In an ideal world Mr Cameron should have responded to the question about Mr Carr’s financial situation by saying that he doesn’t comment on other people’s financial matters, as long as they are not in breach of the law. And it would have been wiser for the comedian to tell everyone to mind their own business, when confronted with questions about his finances. And I bet that the matter would have fizzled out in no time, because if we are being honest about it, it’s not really some huge news item. Well, at least it wasn’t until PM Cameron made a big thing out of it.
For me, though, the most amazing thing about this whole affair was that Mr Carr, a comedian of very average talents, was actually earning quite a packet, something like three millions smackers a year. Who on earth pays good money to go watch his gigs? It’s not as if he is able to set the house on fire with his wit and humour. Which his pathetic apology for paying less tax proves once again.

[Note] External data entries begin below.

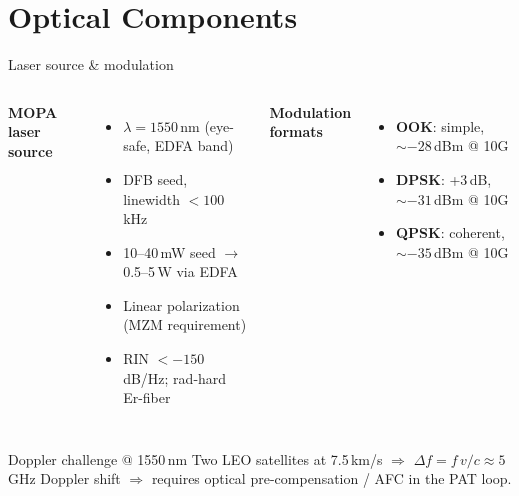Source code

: \documentclass{KAIST-slide}
\newcommand{\si}{\item[\textcolor{islcorange}{\ding{167}}]}    %
\newcommand{\key}[1]{\textcolor{islcblue}{\textbf{#1}}}        %
\begin{document}
\section{Optical Components}

\begin{frame}[allowframebreaks=1.2]{Laser source \& modulation}
    \begin{columns}[T]
        \textbf{MOPA laser source}
        \begin{itemize}\footnotesize
            \si $\lambda = 1550$\,nm (eye-safe, EDFA band)
            \si DFB seed, linewidth $<100$\,kHz
            \si 10--40\,mW seed $\to$ 0.5--5\,W via EDFA
            \si Linear polarization (MZM requirement)
            \si RIN $< -150$\,dB/Hz; rad-hard Er-fiber
        \end{itemize}
        \textbf{Modulation formats}~\cite{caplan2007laser}
        \begin{itemize}\footnotesize
            \si \key{OOK}: simple, $\sim-28$\,dBm @ 10G
            \si \key{DPSK}: +3\,dB, $\sim-31$\,dBm @ 10G
            \si \key{QPSK}: coherent, $\sim-35$\,dBm @ 10G
        \end{itemize}
    \end{columns}
    \vspace{2mm}
    \begin{block}{Doppler challenge @ 1550\,nm}
    Two LEO satellites at 7.5\,km/s $\Rightarrow$ $\Delta f = f\,v/c \approx 5$\,GHz Doppler shift $\Rightarrow$ requires optical pre-compensation / AFC in the PAT loop.
    \end{block}
\end{frame}
\end{document}
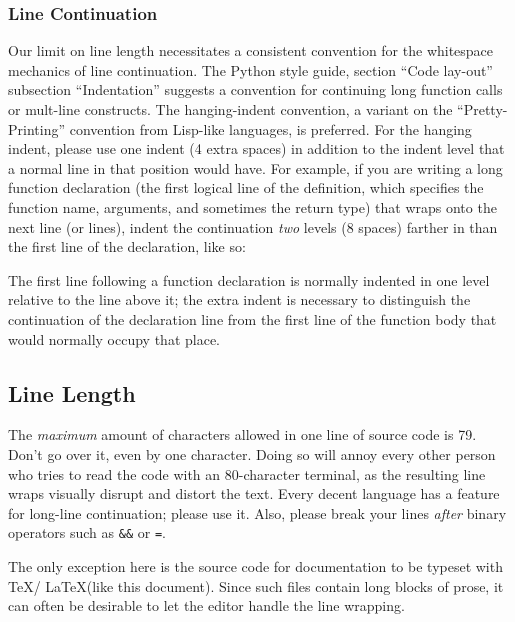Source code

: \documentclass[12pt]{article}
\newcommand{\code}[1]{\texttt{#1}}
\begin{document}
\subsubsection{Line Continuation}
Our limit on line length necessitates a consistent convention for the whitespace mechanics of line continuation. The Python style guide, section ``Code lay-out'' subsection ``Indentation'' suggests a convention for continuing long function calls or mult-line constructs. The hanging-indent convention, a variant on the ``Pretty-Printing'' convention from Lisp-like languages, is preferred. For the hanging indent, please use one indent (4 extra spaces) in addition to the indent level that a normal line in that position would have. For example, if you are writing a long function declaration (the first logical line of the definition, which specifies the function name, arguments, and sometimes the return type) that wraps onto the next line (or lines), indent the continuation \emph{two} levels (8 spaces) farther in than the first line of the declaration, like so:
\begin{codeex}
// Function declaration
VisionInterface:: VisionInterface(
        Matx33f cameraMat, Mat distCoeffs, Matx33f perspTrans,
        std::string camAddress) :
        cameraMat(cameraMat), distCoeffs(distCoeffs), perspTrans(perspTrans) {
    // Start of function body
    if (!source.open(camAddress)) {
\end{codeex}
The first line following a function declaration is normally indented in one level relative to the line above it; the extra indent is necessary to distinguish the continuation of the declaration line from the first line of the function body that would normally occupy that place.

\subsection{Line Length} The \emph{maximum} amount of characters allowed in one line of source code is 79. Don't go over it, even by one character. Doing so will annoy every other person who tries to read the code with an 80-character terminal, as the resulting line wraps visually disrupt and distort the text. Every decent language has a feature for long-line continuation; please use it. Also, please break your lines \textit{after} binary operators such as \code{\&\&} or \code{=}.

The only exception here is the source code for documentation to be typeset with \TeX / \LaTeX (like this document). Since such files contain long blocks of prose, it can often be desirable to let the editor handle the line wrapping.
\end{document}
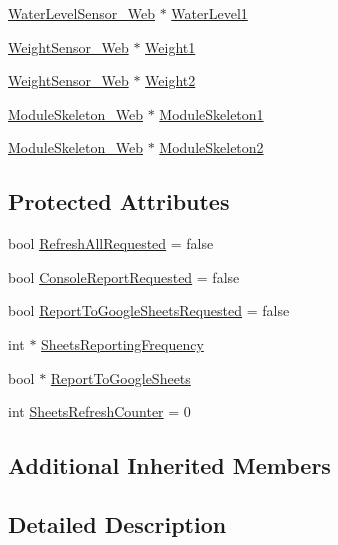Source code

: \begin{DoxyCompactItemize}
\item 
\hyperlink{class_water_level_sensor___web}{Water\+Level\+Sensor\+\_\+\+Web} $\ast$ \hyperlink{class_grow_box_a59c79308af69a11ab4e3875679af73cd}{Water\+Level1}
\item 
\hyperlink{class_weight_sensor___web}{Weight\+Sensor\+\_\+\+Web} $\ast$ \hyperlink{class_grow_box_aceb1416333b51cdde29c05cd9bc4564a}{Weight1}
\item 
\hyperlink{class_weight_sensor___web}{Weight\+Sensor\+\_\+\+Web} $\ast$ \hyperlink{class_grow_box_a521e1b41c7a71bc44746c8dd1ab63476}{Weight2}
\item 
\hyperlink{class_module_skeleton___web}{Module\+Skeleton\+\_\+\+Web} $\ast$ \hyperlink{class_grow_box_a86e43adbb636d95597cea22666ca87e2}{Module\+Skeleton1}
\item 
\hyperlink{class_module_skeleton___web}{Module\+Skeleton\+\_\+\+Web} $\ast$ \hyperlink{class_grow_box_af2699e6867ce4f138e7ae2139b079b20}{Module\+Skeleton2}
\end{DoxyCompactItemize}
\subsection*{Protected Attributes}
\begin{DoxyCompactItemize}
\item 
bool \hyperlink{class_grow_box_a7f3cd6990537a64901739ea4677693f8}{Refresh\+All\+Requested} = false
\item 
bool \hyperlink{class_grow_box_aef5b0e1a50bdc88a89b84c8106e65df2}{Console\+Report\+Requested} = false
\item 
bool \hyperlink{class_grow_box_a493810d3abe51e6e534d5966aaf6cf64}{Report\+To\+Google\+Sheets\+Requested} = false
\item 
int $\ast$ \hyperlink{class_grow_box_a6e55aab15df9681e8bf5e0e3e22d7ffa}{Sheets\+Reporting\+Frequency}
\item 
bool $\ast$ \hyperlink{class_grow_box_a6c689134f2556a744038a1c8075dcec8}{Report\+To\+Google\+Sheets}
\item 
int \hyperlink{class_grow_box_a21439bf3f72010ffa8c419cd931abd1d}{Sheets\+Refresh\+Counter} = 0
\end{DoxyCompactItemize}
\subsection*{Additional Inherited Members}


\subsection{Detailed Description}


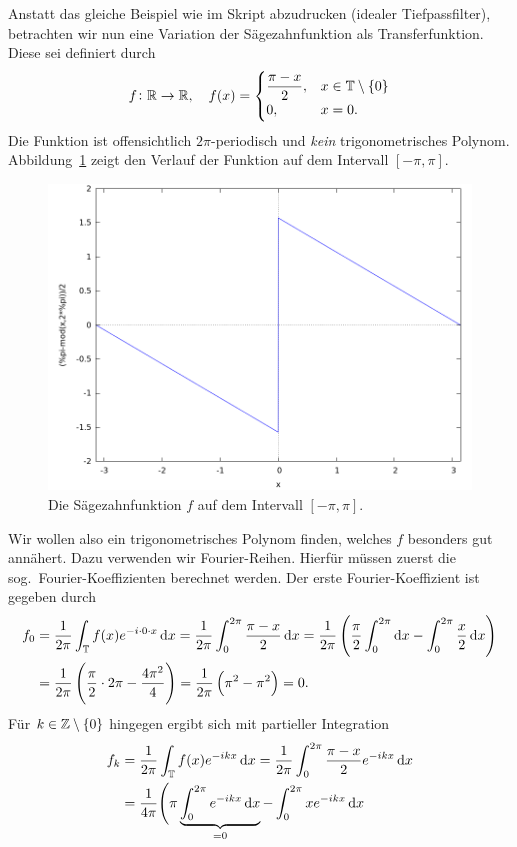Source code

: \begin{example}
Anstatt das gleiche Beispiel wie im Skript abzudrucken (idealer Tiefpassfilter), betrachten wir nun
eine Variation der Sägezahnfunktion als Transferfunktion. Diese sei definiert durch
\[
  f \colon \mathbb{R} \rightarrow \mathbb{R}, \quad f(x) = \begin{cases}
    \dfrac{\pi - x}{2}, & x \in \mathbb{T} \setminus \{ 0 \} \\
    0, & x = 0.
  \end{cases}
\]
Die Funktion ist offensichtlich $ 2\pi $-periodisch und \emph{kein} trigonometrisches Polynom. 
Abbildung~\ref{fig:sawtooth} zeigt den Verlauf der Funktion auf dem Intervall $ [-\pi, \pi] $.
\begin{figure}[ht]
\centering
\includegraphics[width=0.5\linewidth]{Bilder/sawtooth}
\caption{Die Sägezahnfunktion $ f $ auf dem Intervall $ [-\pi, \pi] $.}
\label{fig:sawtooth}
\end{figure}
Wir wollen also ein trigonometrisches Polynom finden, welches $ f $ besonders gut annähert. Dazu
verwenden wir Fourier-Reihen. Hierfür müssen zuerst die sog.\ Fourier-Koeffizienten berechnet 
werden. Der erste Fourier-Koeffizient ist gegeben durch
\begin{align*}
   f_{0} 
&= \frac{1}{2\pi} \int_{\T} f(x) e^{- i \cdot 0 \cdot x} \dif x
 = \frac{1}{2\pi} \int_{0}^{2\pi} \frac{\pi - x}{2} \dif x
 = \frac{1}{2\pi} \left( 
     \frac{\pi}{2} \int_{0}^{2\pi} \dif x - \int_{0}^{2\pi} \frac{x}{2} \dif x
   \right) \\
&= \frac{1}{2\pi} \left( \frac{\pi}{2} \cdot 2\pi - \frac{4\pi^{2}}{4} \right)
 = \frac{1}{2\pi} \left( \pi^{2} - \pi^{2} \right)
 = 0.
\end{align*}
Für $ k \in \mathbb{Z} \setminus \{ 0 \} $ hingegen ergibt sich mit partieller Integration
\begin{align*}
   f_{k}
&= \frac{1}{2\pi} \int_{\T} f(x) e^{-ikx} \dif x
 = \frac{1}{2\pi} \int_{0}^{2\pi} \frac{\pi - x}{2} e^{-ikx} \dif x \\
&= \frac{1}{4\pi} \Bigg( 
      \pi \underbrace{ \int_{0}^{2\pi} e^{-ikx} \dif x }_{=0} - \int_{0}^{2\pi} xe^{-ikx} \dif x

\end{align*}
\end{example}
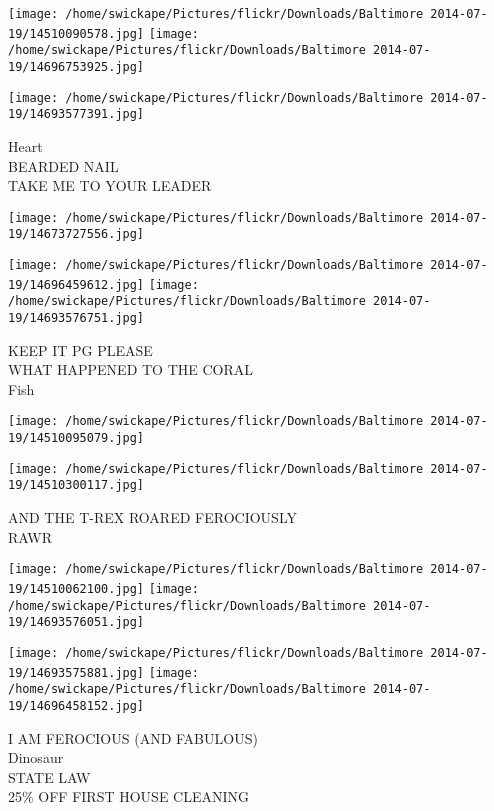 \documentclass[10pt,letterpaper]{article}
\begin{document}
\texttt{[image: /home/swickape/Pictures/flickr/Downloads/Baltimore 2014-07-19/14510090578.jpg]}
\texttt{[image: /home/swickape/Pictures/flickr/Downloads/Baltimore 2014-07-19/14696753925.jpg]}

\texttt{[image: /home/swickape/Pictures/flickr/Downloads/Baltimore 2014-07-19/14693577391.jpg]}

Heart\\
BEARDED NAIL\\
TAKE ME TO YOUR LEADER\\
\pagebreak

\texttt{[image: /home/swickape/Pictures/flickr/Downloads/Baltimore 2014-07-19/14673727556.jpg]}

\vspace{0.25in}
\texttt{[image: /home/swickape/Pictures/flickr/Downloads/Baltimore 2014-07-19/14696459612.jpg]}
\texttt{[image: /home/swickape/Pictures/flickr/Downloads/Baltimore 2014-07-19/14693576751.jpg]}

KEEP IT PG PLEASE\\
WHAT HAPPENED TO THE CORAL\\
Fish\\
\pagebreak

\texttt{[image: /home/swickape/Pictures/flickr/Downloads/Baltimore 2014-07-19/14510095079.jpg]}

\vspace{0.25in}
\texttt{[image: /home/swickape/Pictures/flickr/Downloads/Baltimore 2014-07-19/14510300117.jpg]}

AND THE T{-}REX ROARED FEROCIOUSLY\\
RAWR\\
\pagebreak

\texttt{[image: /home/swickape/Pictures/flickr/Downloads/Baltimore 2014-07-19/14510062100.jpg]}
\texttt{[image: /home/swickape/Pictures/flickr/Downloads/Baltimore 2014-07-19/14693576051.jpg]}

\texttt{[image: /home/swickape/Pictures/flickr/Downloads/Baltimore 2014-07-19/14693575881.jpg]}
\texttt{[image: /home/swickape/Pictures/flickr/Downloads/Baltimore 2014-07-19/14696458152.jpg]}

I AM FEROCIOUS (AND FABULOUS)\\
Dinosaur\\
STATE LAW\\
25\% OFF FIRST HOUSE CLEANING\\
\pagebreak
\end{document}
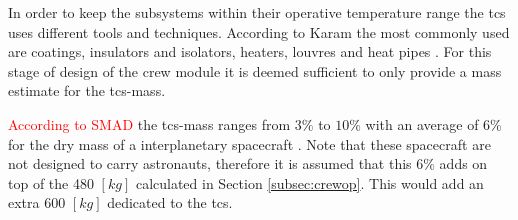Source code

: In order to keep the subsystems within their operative temperature range the \gls{tcs} uses different tools and techniques. According to Karam the most commonly used are coatings, insulators and isolators, heaters, louvres and heat pipes \cite{Karam1998}. For this stage of design of the crew module it is deemed sufficient to only provide a mass estimate for the \gls{tcs}-mass.

\textcolor{red}{According to SMAD} the \gls{tcs}-mass ranges from $3\%$ to $10\%$ with an average of 6\% for the dry mass of a interplanetary spacecraft \cite{Wertz2011}. Note that these spacecraft are not designed to carry astronauts, therefore it is assumed that this $6\%$ adds on top of the 480 $[kg]$ calculated in Section \ref{subsec:crewop}. This would add an extra 600 $[kg]$ dedicated to the \gls{tcs}.

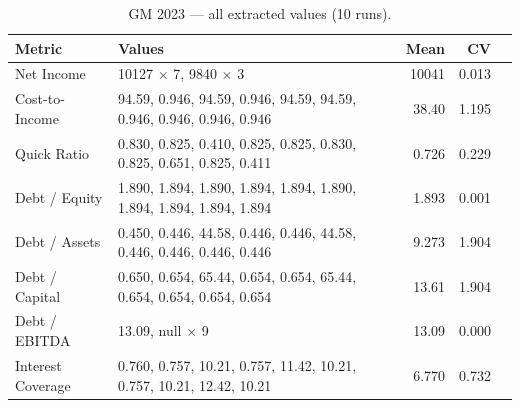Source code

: \documentclass[12pt, a4paper]{article}
\newcommand{\cmark}{\textcolor{green!60!black}{\ding{51}}}  %
\newcommand{\xmark}{\textcolor{red!70!black}{\ding{55}}}    %
\begin{document}
\begin{table}[H]
\centering\small
\caption{GM 2023 --- all extracted values (10 runs).}
\label{tab:gm-raw}
\begin{tabular}{lp{8.5cm}rrc}
\toprule
\textbf{Metric} & \textbf{Values} & \textbf{Mean} & \textbf{CV} & \\
\midrule
Net Income        & 10127 $\times$ 7, 9840 $\times$ 3                                 & 10041 & 0.013 & \cmark \\
Cost-to-Income    & 94.59, 0.946, 94.59, 0.946, 94.59, 94.59, 0.946, 0.946, 0.946, 0.946 & 38.40 & 1.195 & \xmark \\
Quick Ratio       & 0.830, 0.825, 0.410, 0.825, 0.825, 0.830, 0.825, 0.651, 0.825, 0.411 & 0.726 & 0.229 & \xmark \\
Debt / Equity     & 1.890, 1.894, 1.890, 1.894, 1.894, 1.890, 1.894, 1.894, 1.894, 1.894 & 1.893 & 0.001 & \cmark \\
Debt / Assets     & 0.450, 0.446, 44.58, 0.446, 0.446, 44.58, 0.446, 0.446, 0.446, 0.446 & 9.273 & 1.904 & \xmark \\
Debt / Capital    & 0.650, 0.654, 65.44, 0.654, 0.654, 65.44, 0.654, 0.654, 0.654, 0.654 & 13.61 & 1.904 & \xmark \\
Debt / EBITDA     & 13.09, null $\times$ 9                                             & 13.09 & 0.000 & \xmark \\
Interest Coverage & 0.760, 0.757, 10.21, 0.757, 11.42, 10.21, 0.757, 10.21, 12.42, 10.21 & 6.770 & 0.732 & \xmark \\
\bottomrule
\end{tabular}
\end{table}
\end{document}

Even more surprising was the revelation that the boys from Take That have made an absolute fortune, along with Gary, when their songs are not exactly catchy tunes that make you want to dance and sing along. Very average stuff actually, not to mention that their live performances smack of serious amateurishness.
It remains to be seen now whether hacks would start digging for information about other tax avoiders, to see what Mr Cameron thinks about them. If so, it would be fun to watch how the prime minster handles it. He does have a knack for creating problems for himself, so that would not be first time. And there would be Cobra meetings and a lot of burning the midnight oil, thinking how to get out of this new mess he got himself in.
Mind you, tax avoidance costs the Treasury something like £4.5 billion a year. At least that is what Chancellor George Osborne estimates it to be. But if you compare that to amounts used in bailing out the banks, providing overseas aid and fighting wars this sum pales into insignificance. So in a way tax avoiders start to look as protesters against waste of public money, by keeping it to themselves.